No 51 • Action
First, I have a confession to make: In my Ingredient column in our Issue No. 50 (Spring), I wrote: “I think emulsification is overrated.” I was talking about the inseparable mix of oil and vinegar in salad dressing, and my point was that seeking the perfect, smooth blend is not worth the trouble; just put ingredients in a jar and shake, and if they separate after sitting awhile, well, whatever. But I was wrong. That iconically silky French-style vinaigrette is worth perfecting.
I discovered my faulty thinking while I was testing recipes to teach in a cooking class at the Dorothy Lane Market Culinary Center in Dayton. One of the dishes I was teaching, from Dorie Greenspan’s delightful cookbook Around My French Table, has a lovely, simple, mustardy vinaigrette that has become my platonic ideal of salad dressing. The ingredients are whirred together using a food processor or immersion blender, and the result is a flavorful combination that holds together in the fridge and keeps for two weeks. (Email a request to me at if you’d like the recipe.) I stand by my proclamation that store-bought bottled salad dressing is nasty. But Dorie’s recipe is absolutely worth the task of washing the food processor parts by hand. I’ll be making it all summer.

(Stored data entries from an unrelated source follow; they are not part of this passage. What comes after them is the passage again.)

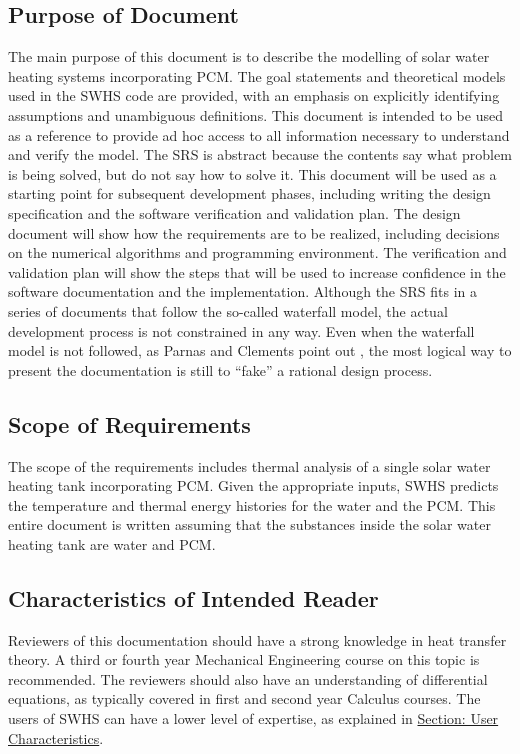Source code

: \documentclass[12pt]{article}
\begin{document}
\subsection{Purpose of Document}
\label{Sec:DocPurpose}
The main purpose of this document is to describe the modelling of solar water heating systems incorporating PCM. The goal statements and theoretical models used in the SWHS code are provided, with an emphasis on explicitly identifying assumptions and unambiguous definitions. This document is intended to be used as a reference to provide ad hoc access to all information necessary to understand and verify the model. The SRS is abstract because the contents say what problem is being solved, but do not say how to solve it.
This document will be used as a starting point for subsequent development phases, including writing the design specification and the software verification and validation plan. The design document will show how the requirements are to be realized, including decisions on the numerical algorithms and programming environment. The verification and validation plan will show the steps that will be used to increase confidence in the software documentation and the implementation. Although the SRS fits in a series of documents that follow the so-called waterfall model, the actual development process is not constrained in any way. Even when the waterfall model is not followed, as Parnas and Clements point out \cite{parnasClements1986}, the most logical way to present the documentation is still to ``fake'' a rational design process.
\subsection{Scope of Requirements}
\label{Sec:ReqsScope}
The scope of the requirements includes thermal analysis of a single solar water heating tank incorporating PCM. Given the appropriate inputs, SWHS predicts the temperature and thermal energy histories for the water and the PCM. This entire document is written assuming that the substances inside the solar water heating tank are water and PCM.
\subsection{Characteristics of Intended Reader}
\label{Sec:ReaderChars}
Reviewers of this documentation should have a strong knowledge in heat transfer theory. A third or fourth year Mechanical Engineering course on this topic is recommended. The reviewers should also have an understanding of differential equations, as typically covered in first and second year Calculus courses. The users of SWHS can have a lower level of expertise, as explained in \hyperref[Sec:UserChars]{Section: User Characteristics}.
\end{document}
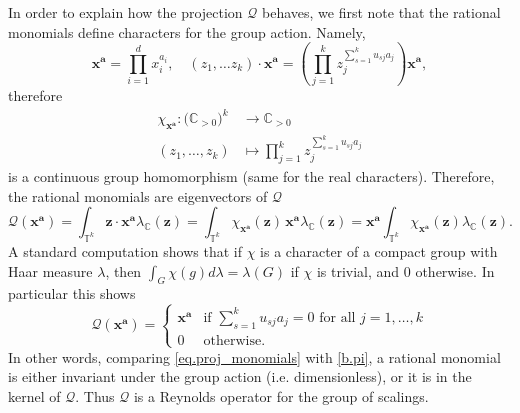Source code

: \documentclass[twoside,11pt]{article}
\begin{document}
In order to explain how the projection $\mathcal Q$ behaves, we first note that the rational monomials define characters for the group action. Namely,
\begin{equation}
\mathbf x^{\mathbf a} = \prod_{i=1}^d x_i^{a_i}, \quad (z_1,\ldots z_k)\cdot \mathbf x^{\mathbf a} = (\prod_{j=1}^k z_j^{\sum_{s=1}^k {u_{sj}}a_j})\mathbf x^{\mathbf a},
\end{equation}
therefore 
\begin{align}
\chi_{\mathbf x^{\mathbf a}}: \mathbb (\mathbb C_{>0})^k &\to \mathbb C_{>0} \\
(z_1, \ldots, z_k) &\mapsto \prod_{j=1}^k z_j^{\sum_{s=1}^k {u_{sj}}a_j} 
\end{align}
is a continuous group homomorphism (same for the real characters). 
Therefore, the rational monomials are eigenvectors of $\mathcal Q$
\begin{equation}
\mathcal Q (\mathbf x^{\mathbf a}) = \int_{\mathbb T^k} 
\mathbf z \cdot \mathbf x^{\mathbf a} \lambda_{\mathbb C}(\mathbf z)
= 
\int_{\mathbb T^k} \chi_{\mathbf x^{\mathbf a}} (\mathbf z) \, \mathbf x^{\mathbf a} \lambda_{\mathbb C}(\mathbf z) 
= 
 \mathbf x^{\mathbf a} \int_{\mathbb T^k} \chi_{\mathbf x^{\mathbf a}} (\mathbf z) \lambda_{\mathbb C}(\mathbf z).
\end{equation}
A standard computation shows that if $\chi$ is a character of a compact group with Haar measure $\lambda$, then $\int_G \chi(g) d\lambda = \lambda(G)$ if $\chi$ is trivial, and 0 otherwise. In particular this shows
\begin{equation}
\mathcal Q(\mathbf x^{\mathbf a}) = \left \{
\begin{matrix} 
\mathbf x^{\mathbf a} & \text{if } \sum_{s=1}^k u_{sj} a_j =0 \text{ for all } j=1,\ldots, k
\\
0 & \text{otherwise.}
\end{matrix}
\right. \label{eq.proj_monomials}
\end{equation}
 In other words, comparing \eqref{eq.proj_monomials} with \eqref{b.pi}, a rational monomial is either invariant under the group action (i.e. dimensionless), or it is in the kernel of $\mathcal Q$. Thus $\mathcal Q$ is a Reynolds operator for the group of scalings.
\end{document}
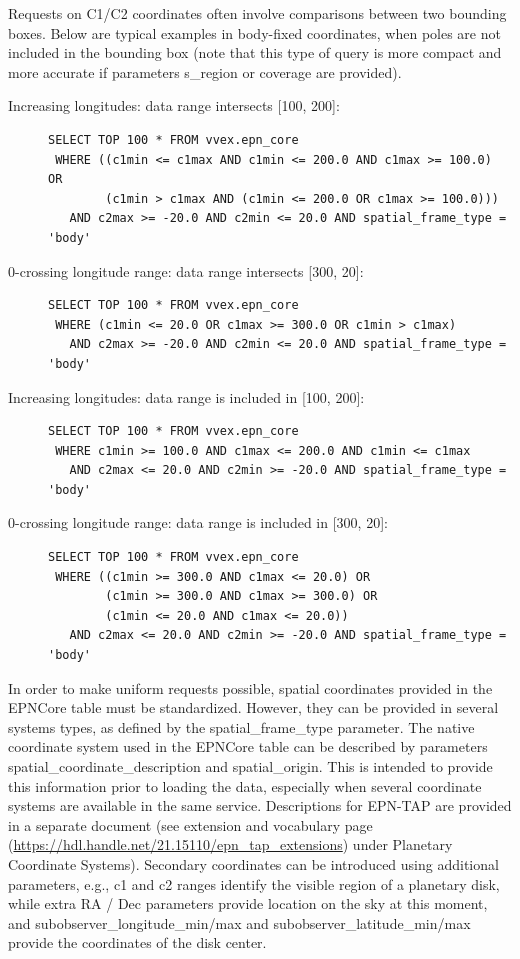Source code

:\documentclass[11pt,a4paper]{ivoa}
\begin{document}
Requests on C1/C2 coordinates often involve comparisons between two
bounding boxes. Below are typical examples in body-fixed coordinates,
when poles are not included in the bounding box (note that this type of query
is more compact and more accurate if parameters s\_region or coverage are provided).
\begin{description}
\item[Increasing longitudes: data range intersects {[100, 200]}:]\mbox{}
\begin{verbatim}
SELECT TOP 100 * FROM vvex.epn_core
 WHERE ((c1min <= c1max AND c1min <= 200.0 AND c1max >= 100.0) OR
        (c1min > c1max AND (c1min <= 200.0 OR c1max >= 100.0)))
   AND c2max >= -20.0 AND c2min <= 20.0 AND spatial_frame_type = 'body'
\end{verbatim}

\item[0-crossing longitude range: data range intersects {[300, 20]}:]\mbox{}
\begin{verbatim}
SELECT TOP 100 * FROM vvex.epn_core
 WHERE (c1min <= 20.0 OR c1max >= 300.0 OR c1min > c1max)
   AND c2max >= -20.0 AND c2min <= 20.0 AND spatial_frame_type = 'body'
\end{verbatim}

\item[Increasing longitudes: data range is included in {[100, 200]}:]\mbox{}
\begin{verbatim}
SELECT TOP 100 * FROM vvex.epn_core
 WHERE c1min >= 100.0 AND c1max <= 200.0 AND c1min <= c1max
   AND c2max <= 20.0 AND c2min >= -20.0 AND spatial_frame_type = 'body'
\end{verbatim}

\item[0-crossing longitude range: data range is included in {[300, 20]}:]\mbox{}
\begin{verbatim}
SELECT TOP 100 * FROM vvex.epn_core
 WHERE ((c1min >= 300.0 AND c1max <= 20.0) OR
        (c1min >= 300.0 AND c1max >= 300.0) OR
        (c1min <= 20.0 AND c1max <= 20.0))
   AND c2max <= 20.0 AND c2min >= -20.0 AND spatial_frame_type = 'body'
\end{verbatim}
\end{description}

In order to make uniform requests possible, spatial coordinates provided
in the EPNCore table must be standardized. However, they can be provided
in several systems types, as defined by the spatial\_frame\_type
parameter. The native coordinate system used in the EPNCore table can
be described by parameters spatial\_coordinate\_description and
spatial\_origin. This is intended to provide this information
prior to loading the data, especially when several coordinate
systems are available in the same service. Descriptions for EPN-TAP
are provided in a separate document (see extension and vocabulary
page (\url{https://hdl.handle.net/21.15110/epn_tap_extensions}) under Planetary Coordinate
Systems).
Secondary coordinates can be introduced using additional parameters,
e.g., c1 and c2 ranges identify the visible region of a planetary
disk, while extra RA / Dec parameters provide location on the
sky at this moment, and subobserver\_longitude\_min/max and
subobserver\_latitude\_min/max provide the coordinates of the disk center.
\end{document}
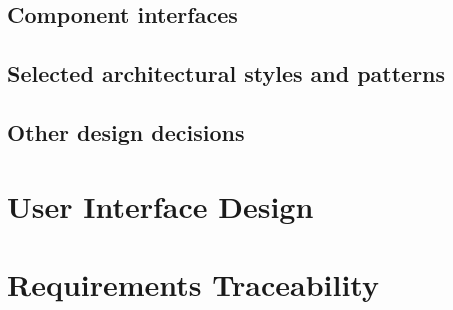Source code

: \documentclass[titlepage]{article}
\begin{document}
\subsection{Component interfaces}
\subsection{Selected architectural styles and patterns}
\subsection{Other design decisions}
\pagebreak


\section{User Interface Design}
\pagebreak


\section{Requirements Traceability}
\end{document}
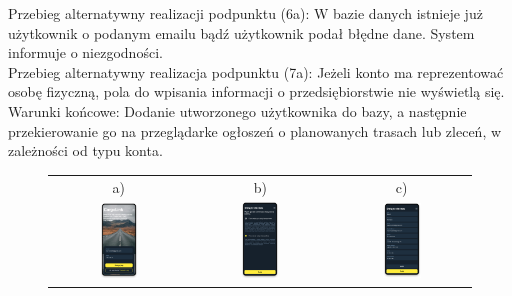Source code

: Przebieg alternatywny realizacji podpunktu (6a): W bazie danych istnieje już użytkownik o podanym emailu bądź użytkownik podał błędne dane. System informuje o niezgodności. \\
Przebieg alternatywny realizacja podpunktu (7a): Jeżeli konto ma reprezentować osobę fizyczną, pola do wpisania informacji o przedsiębiorstwie nie wyświetlą się. \\
Warunki końcowe: Dodanie utworzonego użytkownika do bazy, a następnie przekierowanie go na przeglądarke ogłoszeń o planowanych trasach lub zleceń, w zależności od typu konta.
\begin{figure}[H]
 \centering
  \begin{tabular}{@{}ccc@{}}
  a) & b) & c)\\
  \includegraphics[width=0.3\textwidth]{rozdzial1/logowanie_m.png} &
  \includegraphics[width=0.3\textwidth]{rozdzial1/wybor_1_m.png} &
  \includegraphics[width=0.3\textwidth]{rozdzial1/rejestracja_m.png}

\end{tabular}
\end{figure}
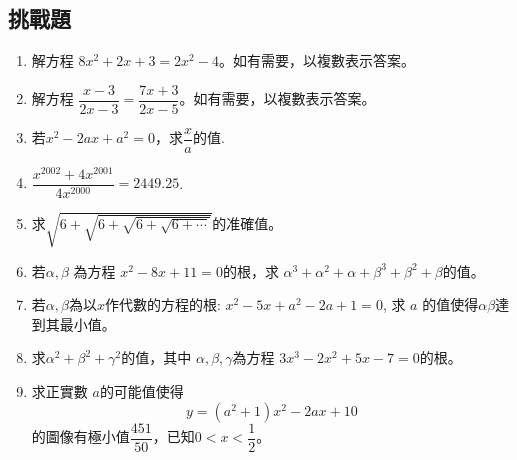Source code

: \documentclass[12pt]{article}
\begin{document}
    \subsection*{挑戰題}
    \begin{enumerate}
        \item 解方程 $8x^2+2x+3=2x^2-4$。如有需要，以複數表示答案。
        \item 解方程 $\dfrac{x-3}{2x-3}=\dfrac{7x+3}{2x-5}$。如有需要，以複數表示答案。
        \item 若$x^2-2ax+a^2=0$，求$\dfrac{x}{a}$的值.
        \item $\dfrac{x^{2002}+4x^{2001}}{4x^{2000}}=2449.25$.
        \item 求$\sqrt{6+\sqrt{6+\sqrt{6+\sqrt{6+\cdots}}}}$的准確值。
        \item 若$\alpha,\beta$ 為方程 $x^2-8x+11=0$的根，求 $\alpha^3+\alpha^2+\alpha+\beta^3+\beta^2+\beta$的值。
        \item 若$\alpha,\beta$為以$x$作代數的方程的根: $x^2-5x+a^2-2a+1=0$, 求 $a$ 的值使得$\alpha\beta$達到其最小值。
        \item 求$\alpha^2+\beta^2+\gamma^2$的值，其中 $\alpha,\beta,\gamma$為方程 $3x^3-2x^2+5x-7=0$的根。
        \item 求正實數 $a$的可能值使得$$y=(a^2+1)x^2-2ax+10$$的圖像有極小值$\dfrac{451}{50}$，已知$0<x<\dfrac{1}{2}$。
    \end{enumerate}
\end{document}
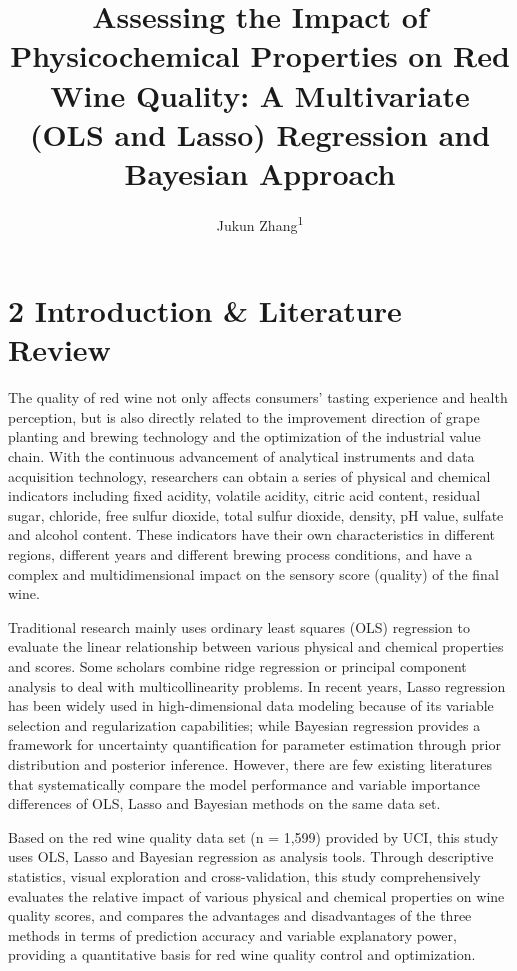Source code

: \documentclass[
  doc,floatsintext]{apa6}
\title{Assessing the Impact of Physicochemical Properties on Red Wine Quality: A Multivariate (OLS and Lasso) Regression and Bayesian Approach}
\author{Jukun Zhang\textsuperscript{1}}
\date{}
\affiliation{\vspace{0.5cm}\textsuperscript{1} Rutgers University}
\begin{document}
\maketitle

\newpage

\section{2 Introduction \& Literature Review}\label{introduction-literature-review}

The quality of red wine not only affects consumers' tasting experience and health perception, but is also directly related to the improvement direction of grape planting and brewing technology and the optimization of the industrial value chain. With the continuous advancement of analytical instruments and data acquisition technology, researchers can obtain a series of physical and chemical indicators including fixed acidity, volatile acidity, citric acid content, residual sugar, chloride, free sulfur dioxide, total sulfur dioxide, density, pH value, sulfate and alcohol content. These indicators have their own characteristics in different regions, different years and different brewing process conditions, and have a complex and multidimensional impact on the sensory score (quality) of the final wine.

Traditional research mainly uses ordinary least squares (OLS) regression to evaluate the linear relationship between various physical and chemical properties and scores. Some scholars combine ridge regression or principal component analysis to deal with multicollinearity problems. In recent years, Lasso regression has been widely used in high-dimensional data modeling because of its variable selection and regularization capabilities; while Bayesian regression provides a framework for uncertainty quantification for parameter estimation through prior distribution and posterior inference. However, there are few existing literatures that systematically compare the model performance and variable importance differences of OLS, Lasso and Bayesian methods on the same data set.

Based on the red wine quality data set (n = 1,599) provided by UCI, this study uses OLS, Lasso and Bayesian regression as analysis tools. Through descriptive statistics, visual exploration and cross-validation, this study comprehensively evaluates the relative impact of various physical and chemical properties on wine quality scores, and compares the advantages and disadvantages of the three methods in terms of prediction accuracy and variable explanatory power, providing a quantitative basis for red wine quality control and optimization.
\end{document}
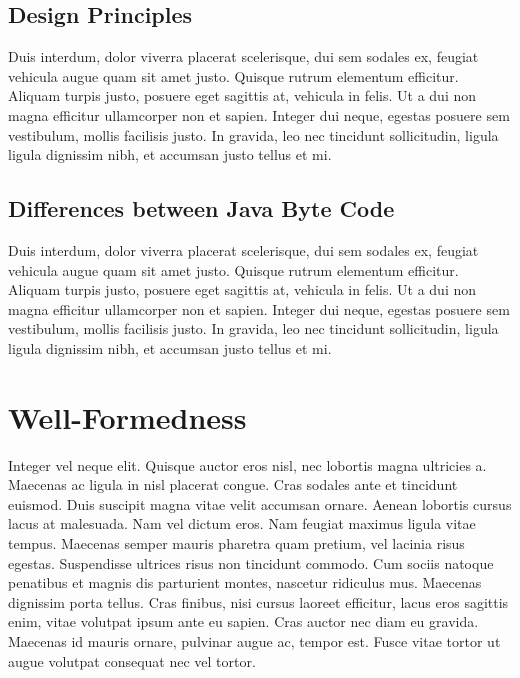 \subsection{Design Principles}
Duis interdum, dolor viverra placerat scelerisque, dui sem sodales ex, feugiat vehicula augue quam sit amet justo. Quisque rutrum elementum efficitur. Aliquam turpis justo, posuere eget sagittis at, vehicula in felis. Ut a dui non magna efficitur ullamcorper non et sapien. Integer dui neque, egestas posuere sem vestibulum, mollis facilisis justo. In gravida, leo nec tincidunt sollicitudin, ligula ligula dignissim nibh, et accumsan justo tellus et mi.

\subsection{Differences between Java Byte Code}
Duis interdum, dolor viverra placerat scelerisque, dui sem sodales ex, feugiat vehicula augue quam sit amet justo. Quisque rutrum elementum efficitur. Aliquam turpis justo, posuere eget sagittis at, vehicula in felis. Ut a dui non magna efficitur ullamcorper non et sapien. Integer dui neque, egestas posuere sem vestibulum, mollis facilisis justo. In gravida, leo nec tincidunt sollicitudin, ligula ligula dignissim nibh, et accumsan justo tellus et mi.

\section{Well-Formedness}
Integer vel neque elit. Quisque auctor eros nisl, nec lobortis magna ultricies a. Maecenas ac ligula in nisl placerat congue. Cras sodales ante et tincidunt euismod. Duis suscipit magna vitae velit accumsan ornare. Aenean lobortis cursus lacus at malesuada. Nam vel dictum eros. Nam feugiat maximus ligula vitae tempus. Maecenas semper mauris pharetra quam pretium, vel lacinia risus egestas. Suspendisse ultrices risus non tincidunt commodo. Cum sociis natoque penatibus et magnis dis parturient montes, nascetur ridiculus mus. Maecenas dignissim porta tellus. Cras finibus, nisi cursus laoreet efficitur, lacus eros sagittis enim, vitae volutpat ipsum ante eu sapien. Cras auctor nec diam eu gravida. Maecenas id mauris ornare, pulvinar augue ac, tempor est. Fusce vitae tortor ut augue volutpat consequat nec vel tortor.


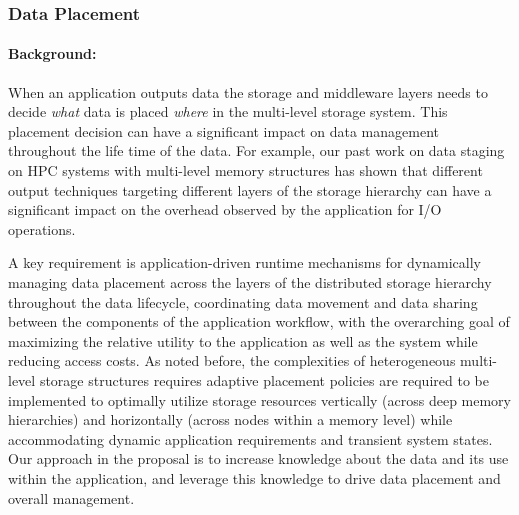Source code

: \subsubsection{Data Placement}
\label{sec:init-plac-data}

\paragraph{Background:}
When an application outputs data the storage and middleware layers needs to
decide \textit{what} data is placed \textit{where} in the multi-level storage system. 
This placement decision can have a significant impact on data management 
throughout the life time of the data. For example, our past work on data 
staging~\cite{tongipdps15,qiansc15,docan2012dataspaces,abbasi2010datastager} 
on HPC systems with multi-level memory structures has shown that different 
output techniques targeting different layers of the storage hierarchy can have a 
significant impact on the overhead observed by the application for I/O operations. 


A key requirement is application-driven runtime mechanisms for dynamically managing 
data placement across the layers of the distributed storage hierarchy throughout the 
data lifecycle, coordinating data movement and data sharing between the components 
of the application workflow, with the overarching goal of maximizing the relative utility 
to the application as well as the system while reducing access costs. 
%
As noted before, the complexities of heterogeneous multi-level storage structures requires 
adaptive placement policies are required to be implemented to optimally utilize storage 
resources vertically (across deep memory hierarchies) and horizontally (across nodes 
within a memory level) while accommodating dynamic application requirements and transient 
system states. 
%
Our approach in the proposal is to increase knowledge about the data and its use within the 
application, and leverage this knowledge to drive data placement and overall management. 


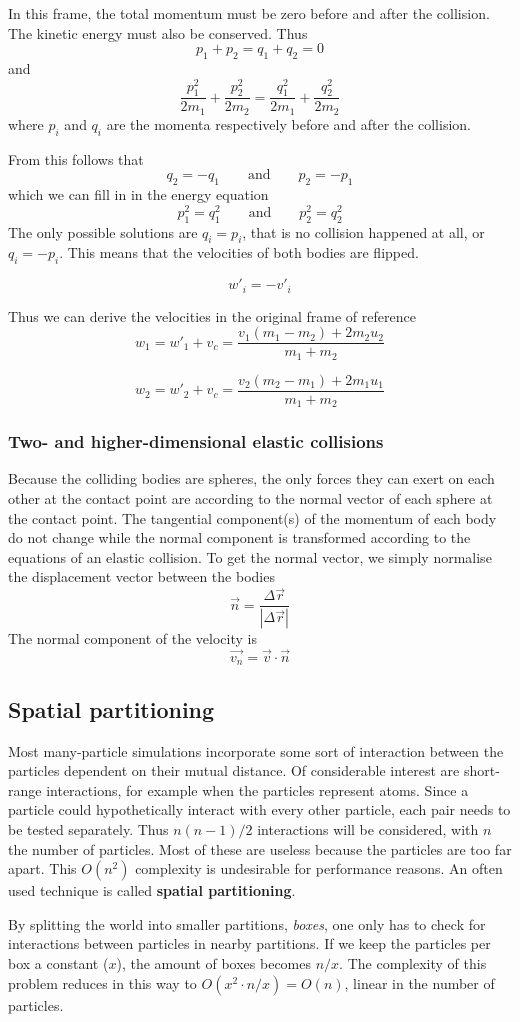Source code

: In this frame, the total momentum must be zero before and after the collision.  
The kinetic energy must also be conserved.
Thus
$$
p_1 + p_2 = q_1 + q_2 = 0
$$
and
$$
\frac{p_1^2}{2m_1} + \frac{p_2^2}{2m_2} = \frac{q_1^2}{2m_1} + 
\frac{q_2^2}{2m_2}
$$
where $p_i$ and $q_i$ are the momenta respectively before and after the 
collision.

From this follows that
$$
q_2 = -q_1 \qquad \textrm{and} \qquad p_2 = -p_1
$$
which we can fill in in the energy equation
$$
p_1^2 = q_1^2 \qquad \textrm{and} \qquad p_2^2 = q_2^2
$$
The only possible solutions are $q_i = p_i$, that is no collision happened at 
all, or $q_i = -p_i$. This means that the velocities of both bodies are 
flipped.

$$
w'_i = -v'_i
$$

Thus we can derive the velocities in the original frame of reference
$$
w_1 = w'_1 + v_c = \frac{v_1(m_1-m_2) + 2m_2u_2}{m_1+m_2}
$$

$$
w_2 = w'_2 + v_c = \frac{v_2(m_2-m_1) + 2m_1u_1}{m_1+m_2}
$$

\subsubsection{Two- and higher-dimensional elastic collisions}
Because the colliding bodies are spheres, the only forces they can exert on 
each other at the contact point are according to the normal vector of each 
sphere at the contact point. The tangential component(s) of the momentum of 
each body do not change while the normal component is transformed according to 
the equations of an elastic collision. To get the normal vector, we simply 
normalise the displacement vector between the bodies
$$
\vec{n} = \frac{\Delta\vec{r}}{|\Delta\vec{r}|}
$$
The normal component of the velocity is
$$
\vec{v_n} = \vec{v} \cdot \vec{n}
$$

\subsection{Spatial partitioning}

Most many-particle simulations incorporate some sort of interaction between the 
particles dependent on their mutual distance. Of considerable interest are 
short-range interactions, for example when the particles represent atoms. Since 
a particle could hypothetically interact with every other particle, each pair 
needs to be tested separately. Thus $n(n-1)/2$ interactions will be considered, 
with $n$ the number of particles. Most of these are useless because the 
particles are too far apart. This $O(n^2)$ complexity is undesirable for 
performance reasons. An often used technique is called \textbf{spatial 
partitioning}.

By splitting the world into smaller partitions, \emph{boxes}, one only has to 
check for interactions between particles in nearby partitions. If we keep the 
particles per box a constant ($x$), the amount of boxes becomes $n/x$. The 
complexity of this problem reduces in this way to $O(x^2 \cdot n/x) = O(n)$, 
linear in the number of particles.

With that out of the way, a few thoughts about this issue. We on Team Edible ask ourselves: What are the larger issues affecting our local food economy and what do our readers need to know about them? Two stories in this edition hit on those questions. Polly Campbell helps decipher the massive U.S. Farm Bill, in the works for 2023, and how it touches everything we put on our tables, from commodity milk to local tomatoes. And in the Last Word column, Cincinnati’s Food Equity Coordinator Jasmine Robinson helps those of us fortunate enough to not worry about how to feed our families understand what life is like for those who do. Food access, government crop insurance and subsidies, living wages for farmers, farmland affordability, SNAP benefits, support for minority growers—all of these issues weave together to influence what we buy, from whom and where, and what we pay. So we need to educate ourselves. And if you’re moved to take action, Polly’s article includes some resources to do so.